Source texts of formatted documents:

Start of Block

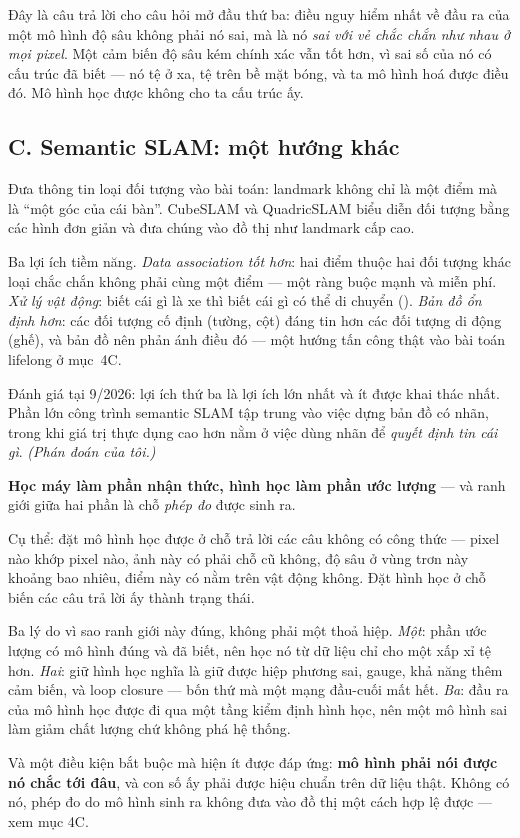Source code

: \documentclass[../../vslam.tex]{subfiles}
\begin{document}
Đây là câu trả lời cho câu hỏi mở đầu thứ ba: điều nguy hiểm nhất về đầu ra của một mô hình độ sâu không phải nó sai, mà là nó \emph{sai với vẻ chắc chắn như nhau ở mọi pixel}. Một cảm biến độ sâu kém chính xác vẫn tốt hơn, vì sai số của nó có cấu trúc đã biết --- nó tệ ở xa, tệ trên bề mặt bóng, và ta mô hình hoá được điều đó. Mô hình học được không cho ta cấu trúc ấy.

\subsection{C. Semantic SLAM: một hướng khác}

Đưa thông tin loại đối tượng vào bài toán: landmark không chỉ là một điểm mà là ``một góc của cái bàn''. CubeSLAM \cite{yang2019cubeslam} và QuadricSLAM \cite{nicholson2019quadricslam} biểu diễn đối tượng bằng các hình đơn giản và đưa chúng vào đồ thị như landmark cấp cao.

Ba lợi ích tiềm năng. \emph{Data association tốt hơn}: hai điểm thuộc hai đối tượng khác loại chắc chắn không phải cùng một điểm --- một ràng buộc mạnh và miễn phí. \emph{Xử lý vật động}: biết cái gì là xe thì biết cái gì có thể di chuyển (). \emph{Bản đồ ổn định hơn}: các đối tượng cố định (tường, cột) đáng tin hơn các đối tượng di động (ghế), và bản đồ nên phản ánh điều đó --- một hướng tấn công thật vào bài toán lifelong ở  mục~4C.

Đánh giá tại 9/2026: lợi ích thứ ba là lợi ích lớn nhất và ít được khai thác nhất. Phần lớn công trình semantic SLAM tập trung vào việc dựng bản đồ có nhãn, trong khi giá trị thực dụng cao hơn nằm ở việc dùng nhãn để \emph{quyết định tin cái gì}. \emph{(Phán đoán của tôi.)}

\begin{cannho}
\textbf{Học máy làm phần nhận thức, hình học làm phần ước lượng} --- và ranh giới giữa hai phần là chỗ \emph{phép đo} được sinh ra.

Cụ thể: đặt mô hình học được ở chỗ trả lời các câu không có công thức --- pixel nào khớp pixel nào, ảnh này có phải chỗ cũ không, độ sâu ở vùng trơn này khoảng bao nhiêu, điểm này có nằm trên vật động không. Đặt hình học ở chỗ biến các câu trả lời ấy thành trạng thái.

Ba lý do vì sao ranh giới này đúng, không phải một thoả hiệp. \emph{Một}: phần ước lượng có mô hình đúng và đã biết, nên học nó từ dữ liệu chỉ cho một xấp xỉ tệ hơn. \emph{Hai}: giữ hình học nghĩa là giữ được hiệp phương sai, gauge, khả năng thêm cảm biến, và loop closure --- bốn thứ mà một mạng đầu-cuối mất hết. \emph{Ba}: đầu ra của mô hình học được đi qua một tầng kiểm định hình học, nên một mô hình sai làm giảm chất lượng chứ không phá hệ thống.

Và một điều kiện bắt buộc mà hiện ít được đáp ứng: \textbf{mô hình phải nói được nó chắc tới đâu}, và con số ấy phải được hiệu chuẩn trên dữ liệu thật. Không có nó, phép đo do mô hình sinh ra không đưa vào đồ thị một cách hợp lệ được --- xem  mục 4C.
\end{cannho}
\end{document}

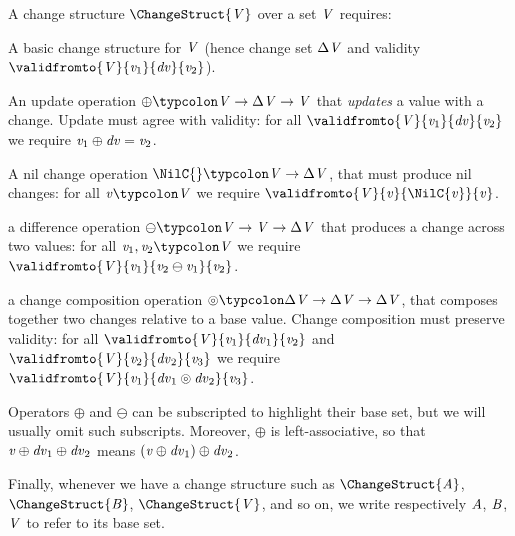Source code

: \begin{definition}
  \label{def:change-structure}
  A change structure \ensuremath{\ChangeStruct{\Conid{V}}} over a set \ensuremath{\Conid{V}} requires:
  \begin{subdefinition}
  \item A basic change structure for \ensuremath{\Conid{V}} (hence change set \ensuremath{\Delta \Conid{V}}
    and validity \ensuremath{\validfromto{\Conid{V}}{\Varid{v}_{1}}{\Varid{dv}}{\Varid{v}_{2}}}).
  \item An update operation \ensuremath{\oplus \typcolon\Conid{V}\to \Delta \Conid{V}\to \Conid{V}} that
    \emph{updates} a value with a change. Update must agree with
    validity: for all \ensuremath{\validfromto{\Conid{V}}{\Varid{v}_{1}}{\Varid{dv}}{\Varid{v}_{2}}} we require \ensuremath{\Varid{v}_{1}\oplus \Varid{dv}\mathrel{=}\Varid{v}_{2}}.
  \item A nil change operation \ensuremath{\NilC{}\typcolon\Conid{V}\to \Delta \Conid{V}}, that must
    produce nil changes: for all \ensuremath{\Varid{v}\typcolon\Conid{V}} we require \ensuremath{\validfromto{\Conid{V}}{\Varid{v}}{\NilC{\Varid{v}}}{\Varid{v}}}.
  \item a difference operation \ensuremath{\ominus \typcolon\Conid{V}\to \Conid{V}\to \Delta \Conid{V}} that
    produces a change across two values: for all \ensuremath{\Varid{v}_{1},\Varid{v}_{2}\typcolon\Conid{V}} we require
    \ensuremath{\validfromto{\Conid{V}}{\Varid{v}_{1}}{\Varid{v}_{2}\ominus \Varid{v}_{1}}{\Varid{v}_{2}}}.
  \item a change composition operation
    \ensuremath{\circledcirc \typcolon\Delta \Conid{V}\to \Delta \Conid{V}\to \Delta \Conid{V}},
    that composes together two changes relative to a base value.
    Change composition must preserve validity:
    for all \ensuremath{\validfromto{\Conid{V}}{\Varid{v}_{1}}{\Varid{dv}_{1}}{\Varid{v}_{2}}} and \ensuremath{\validfromto{\Conid{V}}{\Varid{v}_{2}}{\Varid{dv}_{2}}{\Varid{v}_{3}}}
    we require \ensuremath{\validfromto{\Conid{V}}{\Varid{v}_{1}}{\Varid{dv}_{1}\circledcirc\Varid{dv}_{2}}{\Varid{v}_{3}}}.
  \end{subdefinition}
\end{definition}

\begin{notation}
Operators \ensuremath{\oplus } and \ensuremath{\ominus } can be subscripted to
highlight their base set, but we will usually omit such
subscripts. Moreover, \ensuremath{\oplus } is left-associative, so that
\ensuremath{\Varid{v}\oplus \Varid{dv}_{1}\oplus \Varid{dv}_{2}} means \ensuremath{(\Varid{v}\oplus \Varid{dv}_{1})\oplus \Varid{dv}_{2}}.

Finally, whenever we have a change structure such as
\ensuremath{\ChangeStruct{\Conid{A}}}, \ensuremath{\ChangeStruct{\Conid{B}}}, \ensuremath{\ChangeStruct{\Conid{V}}}, and so on, we write respectively
\ensuremath{\Conid{A}}, \ensuremath{\Conid{B}}, \ensuremath{\Conid{V}} to refer to its base set.
\end{notation}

End of Block

* **Exercise objective**:
Write out every entry exactly. Pictures do not belong in the copy.

* **Solution**:
Source code

: \documentclass[../../vslam.tex]{subfiles}
\begin{document}
Đây là câu trả lời cho câu hỏi mở đầu thứ ba: điều nguy hiểm nhất về đầu ra của một mô hình độ sâu không phải nó sai, mà là nó \emph{sai với vẻ chắc chắn như nhau ở mọi pixel}. Một cảm biến độ sâu kém chính xác vẫn tốt hơn, vì sai số của nó có cấu trúc đã biết --- nó tệ ở xa, tệ trên bề mặt bóng, và ta mô hình hoá được điều đó. Mô hình học được không cho ta cấu trúc ấy.

\subsection{C. Semantic SLAM: một hướng khác}

Đưa thông tin loại đối tượng vào bài toán: landmark không chỉ là một điểm mà là ``một góc của cái bàn''. CubeSLAM \cite{yang2019cubeslam} và QuadricSLAM \cite{nicholson2019quadricslam} biểu diễn đối tượng bằng các hình đơn giản và đưa chúng vào đồ thị như landmark cấp cao.

Ba lợi ích tiềm năng. \emph{Data association tốt hơn}: hai điểm thuộc hai đối tượng khác loại chắc chắn không phải cùng một điểm --- một ràng buộc mạnh và miễn phí. \emph{Xử lý vật động}: biết cái gì là xe thì biết cái gì có thể di chuyển (). \emph{Bản đồ ổn định hơn}: các đối tượng cố định (tường, cột) đáng tin hơn các đối tượng di động (ghế), và bản đồ nên phản ánh điều đó --- một hướng tấn công thật vào bài toán lifelong ở  mục~4C.

Đánh giá tại 9/2026: lợi ích thứ ba là lợi ích lớn nhất và ít được khai thác nhất. Phần lớn công trình semantic SLAM tập trung vào việc dựng bản đồ có nhãn, trong khi giá trị thực dụng cao hơn nằm ở việc dùng nhãn để \emph{quyết định tin cái gì}. \emph{(Phán đoán của tôi.)}

\begin{cannho}
\textbf{Học máy làm phần nhận thức, hình học làm phần ước lượng} --- và ranh giới giữa hai phần là chỗ \emph{phép đo} được sinh ra.

Cụ thể: đặt mô hình học được ở chỗ trả lời các câu không có công thức --- pixel nào khớp pixel nào, ảnh này có phải chỗ cũ không, độ sâu ở vùng trơn này khoảng bao nhiêu, điểm này có nằm trên vật động không. Đặt hình học ở chỗ biến các câu trả lời ấy thành trạng thái.

Ba lý do vì sao ranh giới này đúng, không phải một thoả hiệp. \emph{Một}: phần ước lượng có mô hình đúng và đã biết, nên học nó từ dữ liệu chỉ cho một xấp xỉ tệ hơn. \emph{Hai}: giữ hình học nghĩa là giữ được hiệp phương sai, gauge, khả năng thêm cảm biến, và loop closure --- bốn thứ mà một mạng đầu-cuối mất hết. \emph{Ba}: đầu ra của mô hình học được đi qua một tầng kiểm định hình học, nên một mô hình sai làm giảm chất lượng chứ không phá hệ thống.

Và một điều kiện bắt buộc mà hiện ít được đáp ứng: \textbf{mô hình phải nói được nó chắc tới đâu}, và con số ấy phải được hiệu chuẩn trên dữ liệu thật. Không có nó, phép đo do mô hình sinh ra không đưa vào đồ thị một cách hợp lệ được --- xem  mục 4C.
\end{cannho}
\end{document}

Source code

: \begin{definition}
  \label{def:change-structure}
  A change structure \ensuremath{\ChangeStruct{\Conid{V}}} over a set \ensuremath{\Conid{V}} requires:
  \begin{subdefinition}
  \item A basic change structure for \ensuremath{\Conid{V}} (hence change set \ensuremath{\Delta \Conid{V}}
    and validity \ensuremath{\validfromto{\Conid{V}}{\Varid{v}_{1}}{\Varid{dv}}{\Varid{v}_{2}}}).
  \item An update operation \ensuremath{\oplus \typcolon\Conid{V}\to \Delta \Conid{V}\to \Conid{V}} that
    \emph{updates} a value with a change. Update must agree with
    validity: for all \ensuremath{\validfromto{\Conid{V}}{\Varid{v}_{1}}{\Varid{dv}}{\Varid{v}_{2}}} we require \ensuremath{\Varid{v}_{1}\oplus \Varid{dv}\mathrel{=}\Varid{v}_{2}}.
  \item A nil change operation \ensuremath{\NilC{}\typcolon\Conid{V}\to \Delta \Conid{V}}, that must
    produce nil changes: for all \ensuremath{\Varid{v}\typcolon\Conid{V}} we require \ensuremath{\validfromto{\Conid{V}}{\Varid{v}}{\NilC{\Varid{v}}}{\Varid{v}}}.
  \item a difference operation \ensuremath{\ominus \typcolon\Conid{V}\to \Conid{V}\to \Delta \Conid{V}} that
    produces a change across two values: for all \ensuremath{\Varid{v}_{1},\Varid{v}_{2}\typcolon\Conid{V}} we require
    \ensuremath{\validfromto{\Conid{V}}{\Varid{v}_{1}}{\Varid{v}_{2}\ominus \Varid{v}_{1}}{\Varid{v}_{2}}}.
  \item a change composition operation
    \ensuremath{\circledcirc \typcolon\Delta \Conid{V}\to \Delta \Conid{V}\to \Delta \Conid{V}},
    that composes together two changes relative to a base value.
    Change composition must preserve validity:
    for all \ensuremath{\validfromto{\Conid{V}}{\Varid{v}_{1}}{\Varid{dv}_{1}}{\Varid{v}_{2}}} and \ensuremath{\validfromto{\Conid{V}}{\Varid{v}_{2}}{\Varid{dv}_{2}}{\Varid{v}_{3}}}
    we require \ensuremath{\validfromto{\Conid{V}}{\Varid{v}_{1}}{\Varid{dv}_{1}\circledcirc\Varid{dv}_{2}}{\Varid{v}_{3}}}.
  \end{subdefinition}
\end{definition}

\begin{notation}
Operators \ensuremath{\oplus } and \ensuremath{\ominus } can be subscripted to
highlight their base set, but we will usually omit such
subscripts. Moreover, \ensuremath{\oplus } is left-associative, so that
\ensuremath{\Varid{v}\oplus \Varid{dv}_{1}\oplus \Varid{dv}_{2}} means \ensuremath{(\Varid{v}\oplus \Varid{dv}_{1})\oplus \Varid{dv}_{2}}.

Finally, whenever we have a change structure such as
\ensuremath{\ChangeStruct{\Conid{A}}}, \ensuremath{\ChangeStruct{\Conid{B}}}, \ensuremath{\ChangeStruct{\Conid{V}}}, and so on, we write respectively
\ensuremath{\Conid{A}}, \ensuremath{\Conid{B}}, \ensuremath{\Conid{V}} to refer to its base set.
\end{notation}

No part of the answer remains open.